When they are buried, the corpse is laid so that the face is turned
towards the region of the maternal totemic centre. So after a fashion
this centre is also that of the deceased. In fact it is given the name
_tmara altjira_, which is translated: camp of the totem which is
associated with me. So it is certain that among the Arunta, hereditary
totemism in the uterine line is not later than local totemism, but, on
the contrary, must have preceded it. For to-day, the maternal totem has
only an accessory and supplementary rôle; it is a second totem, which
explains how it was able to escape observation as attentive and careful
as that of Spencer and Gillen. But in order that it should be able to
retain this secondary place, being employed along with the local totem,
there must have been a time when it held the primary place in the
religious life. It is, in part, a fallen totem, but one recalling an
epoch when the totemic organization of the Arunta was very different
from what it is to-day. So the whole superstructure of Frazer's system
is undermined at its foundation.[601]
IV
Although Andrew Lang has actively contested this theory of Frazer's, the
one he proposes himself in his later works,[602] resembles it on more
than one point. Like Frazer, he makes totemism consist in the belief in
a sort of consubstantiality of the man and the animal. But he explains
it differently.
He derives it entirely from the fact that the totem is a name. As soon
as human groups were founded,[603] each one felt the need of
distinguishing between the neighbouring groups with which it came into
contact and, with this end in view, it gave them different names. The
names were preferably chosen from the surrounding flora and fauna
because animals and plants can easily be designated by movements or
represented by drawings.[604] The more or less precise resemblances
which men may have with such and such objects determined the way in
which these collective denominations were distributed among the
groups.[605]
Now, it is a well-known fact that "to the early mind names, and the
things known by names, are in a mystic and transcendental connection of
_rapport_."[606] For example, the name of an individual is not
considered as a simple word or conventional sign, but as an essential
part of the individual himself. So if it were the name of an animal, the
man would have to believe that he himself had the most characteristic
attributes of this same animal. This theory would become better and
better accredited as the historic origins of these denominations became
more remote and were effaced from the memory. Myths arose to make this
strange ambiguity of human nature more easily representable in the mind.

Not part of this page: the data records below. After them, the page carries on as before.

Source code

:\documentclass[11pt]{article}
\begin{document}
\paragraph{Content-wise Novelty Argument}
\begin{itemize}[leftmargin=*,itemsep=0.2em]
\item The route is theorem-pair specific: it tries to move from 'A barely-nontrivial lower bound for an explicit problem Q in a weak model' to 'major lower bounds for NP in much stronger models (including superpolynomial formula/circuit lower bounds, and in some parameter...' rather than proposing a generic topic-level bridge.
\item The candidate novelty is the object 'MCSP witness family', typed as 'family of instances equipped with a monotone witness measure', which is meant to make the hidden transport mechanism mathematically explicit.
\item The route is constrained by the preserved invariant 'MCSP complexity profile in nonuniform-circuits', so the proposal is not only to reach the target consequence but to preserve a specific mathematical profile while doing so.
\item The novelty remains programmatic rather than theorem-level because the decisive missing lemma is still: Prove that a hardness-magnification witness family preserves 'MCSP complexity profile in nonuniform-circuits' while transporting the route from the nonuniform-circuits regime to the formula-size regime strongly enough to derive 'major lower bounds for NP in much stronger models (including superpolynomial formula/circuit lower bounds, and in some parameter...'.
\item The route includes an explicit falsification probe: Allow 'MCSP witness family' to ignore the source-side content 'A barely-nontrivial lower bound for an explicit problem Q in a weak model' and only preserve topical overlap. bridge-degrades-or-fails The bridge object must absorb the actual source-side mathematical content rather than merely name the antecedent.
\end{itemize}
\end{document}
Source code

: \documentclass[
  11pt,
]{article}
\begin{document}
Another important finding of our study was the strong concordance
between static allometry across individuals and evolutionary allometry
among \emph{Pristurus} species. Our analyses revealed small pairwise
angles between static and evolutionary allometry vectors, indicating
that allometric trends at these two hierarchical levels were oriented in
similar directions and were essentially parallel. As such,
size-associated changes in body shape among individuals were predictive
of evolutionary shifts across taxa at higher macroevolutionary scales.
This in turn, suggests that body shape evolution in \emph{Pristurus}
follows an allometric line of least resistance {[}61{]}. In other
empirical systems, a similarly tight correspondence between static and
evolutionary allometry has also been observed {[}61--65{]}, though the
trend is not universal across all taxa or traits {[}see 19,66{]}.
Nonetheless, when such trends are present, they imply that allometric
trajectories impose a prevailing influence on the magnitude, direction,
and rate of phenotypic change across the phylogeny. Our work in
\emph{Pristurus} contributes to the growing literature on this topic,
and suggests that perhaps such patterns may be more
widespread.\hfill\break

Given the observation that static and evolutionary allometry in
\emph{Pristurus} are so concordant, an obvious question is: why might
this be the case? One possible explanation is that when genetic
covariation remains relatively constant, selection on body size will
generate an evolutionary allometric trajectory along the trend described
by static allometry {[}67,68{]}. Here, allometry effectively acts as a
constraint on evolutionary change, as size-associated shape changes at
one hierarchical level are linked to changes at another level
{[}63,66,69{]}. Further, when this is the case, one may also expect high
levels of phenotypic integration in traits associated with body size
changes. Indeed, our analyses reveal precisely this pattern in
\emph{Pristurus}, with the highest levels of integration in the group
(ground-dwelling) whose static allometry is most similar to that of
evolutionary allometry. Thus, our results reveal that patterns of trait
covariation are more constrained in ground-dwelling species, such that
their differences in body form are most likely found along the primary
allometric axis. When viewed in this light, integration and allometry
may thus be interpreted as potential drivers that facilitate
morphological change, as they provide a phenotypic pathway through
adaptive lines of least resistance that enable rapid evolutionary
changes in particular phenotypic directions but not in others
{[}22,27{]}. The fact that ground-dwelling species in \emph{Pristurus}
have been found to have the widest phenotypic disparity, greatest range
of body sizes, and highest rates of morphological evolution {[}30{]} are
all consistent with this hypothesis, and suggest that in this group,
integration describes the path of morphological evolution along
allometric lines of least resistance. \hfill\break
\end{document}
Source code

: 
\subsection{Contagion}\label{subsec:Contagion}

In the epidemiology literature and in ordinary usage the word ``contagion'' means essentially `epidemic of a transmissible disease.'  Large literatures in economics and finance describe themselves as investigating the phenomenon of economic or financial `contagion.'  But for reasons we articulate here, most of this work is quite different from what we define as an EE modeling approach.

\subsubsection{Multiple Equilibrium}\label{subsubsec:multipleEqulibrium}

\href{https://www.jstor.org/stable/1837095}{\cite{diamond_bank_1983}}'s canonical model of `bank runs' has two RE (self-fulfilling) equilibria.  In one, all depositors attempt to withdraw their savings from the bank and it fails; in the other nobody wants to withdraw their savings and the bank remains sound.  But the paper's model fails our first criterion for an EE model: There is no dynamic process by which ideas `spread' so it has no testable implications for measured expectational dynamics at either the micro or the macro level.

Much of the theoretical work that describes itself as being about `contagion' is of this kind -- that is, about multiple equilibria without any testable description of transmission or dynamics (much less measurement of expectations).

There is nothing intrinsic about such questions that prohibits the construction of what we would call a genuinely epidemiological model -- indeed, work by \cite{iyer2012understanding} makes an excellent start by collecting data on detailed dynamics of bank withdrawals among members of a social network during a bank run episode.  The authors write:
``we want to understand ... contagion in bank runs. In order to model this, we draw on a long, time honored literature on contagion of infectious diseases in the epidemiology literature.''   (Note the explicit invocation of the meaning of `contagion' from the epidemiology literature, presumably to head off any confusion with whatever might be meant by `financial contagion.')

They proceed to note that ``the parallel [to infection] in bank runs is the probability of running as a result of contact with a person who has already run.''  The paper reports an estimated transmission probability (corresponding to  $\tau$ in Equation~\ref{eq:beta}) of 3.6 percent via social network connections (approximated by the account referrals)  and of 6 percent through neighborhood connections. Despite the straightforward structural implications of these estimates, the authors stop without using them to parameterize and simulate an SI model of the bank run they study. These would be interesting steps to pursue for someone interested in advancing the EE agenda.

To explain this, they imagined that the animal was the ancestor of the
men, or else that the two were descended from a common ancestor. Thus
came the conception of bonds of kinship uniting each clan to the animal
species whose name it bore. With the origins of this fabulous kinship
once explained, it seems to our author that totemism no longer contains
a mystery.
But whence comes the religious character of the totemic beliefs and
practices? For the fact that a man considers himself an animal of a
certain species does not explain why he attributes marvellous powers to
this species, and especially why he renders a cult to the images
symbolizing it.--To this question Lang gives the same response as
Frazer: he denies that totemism is a religion. "I find in Australia," he
says, "no example of religious practices such as praying to, nourishing
or burying the totem."[607] It was only at a later epoch, when it was
already established, that totemism was drawn into and surrounded by a
system of conceptions properly called religious. According to a remark
of Howitt,[608] when the natives undertake the explanation of the
totemic institutions, they do not attribute them to the totems
themselves nor to a man, but to some supernatural being such as Bunjil
or Baiame. "Accepting this evidence," says Lang, "one source of the
'religious' character of totemism is at once revealed. The totemist
obeys the decree of Bunjil, or Baiame, as the Cretans obeyed the divine
decrees given by Zeus to Minos." Now according to Lang the idea of these
great divinities arose outside of the totemic system; so this is not a
religion in itself; it has merely been given a religious colouring by
contact with a genuine religion.
But these very myths contradict Lang's conception of totemism. If the
Australians had regarded totemism as something human and profane, it
would never have occurred to them to make a divine institution out of
it. If, on the other hand, they have felt the need of connecting it with
a divinity, it is because they have seen a sacred character in it. So
these mythological interpretations prove the religious nature of
totemism, but do not explain it.
Moreover, Lang himself recognizes that this solution is not sufficient.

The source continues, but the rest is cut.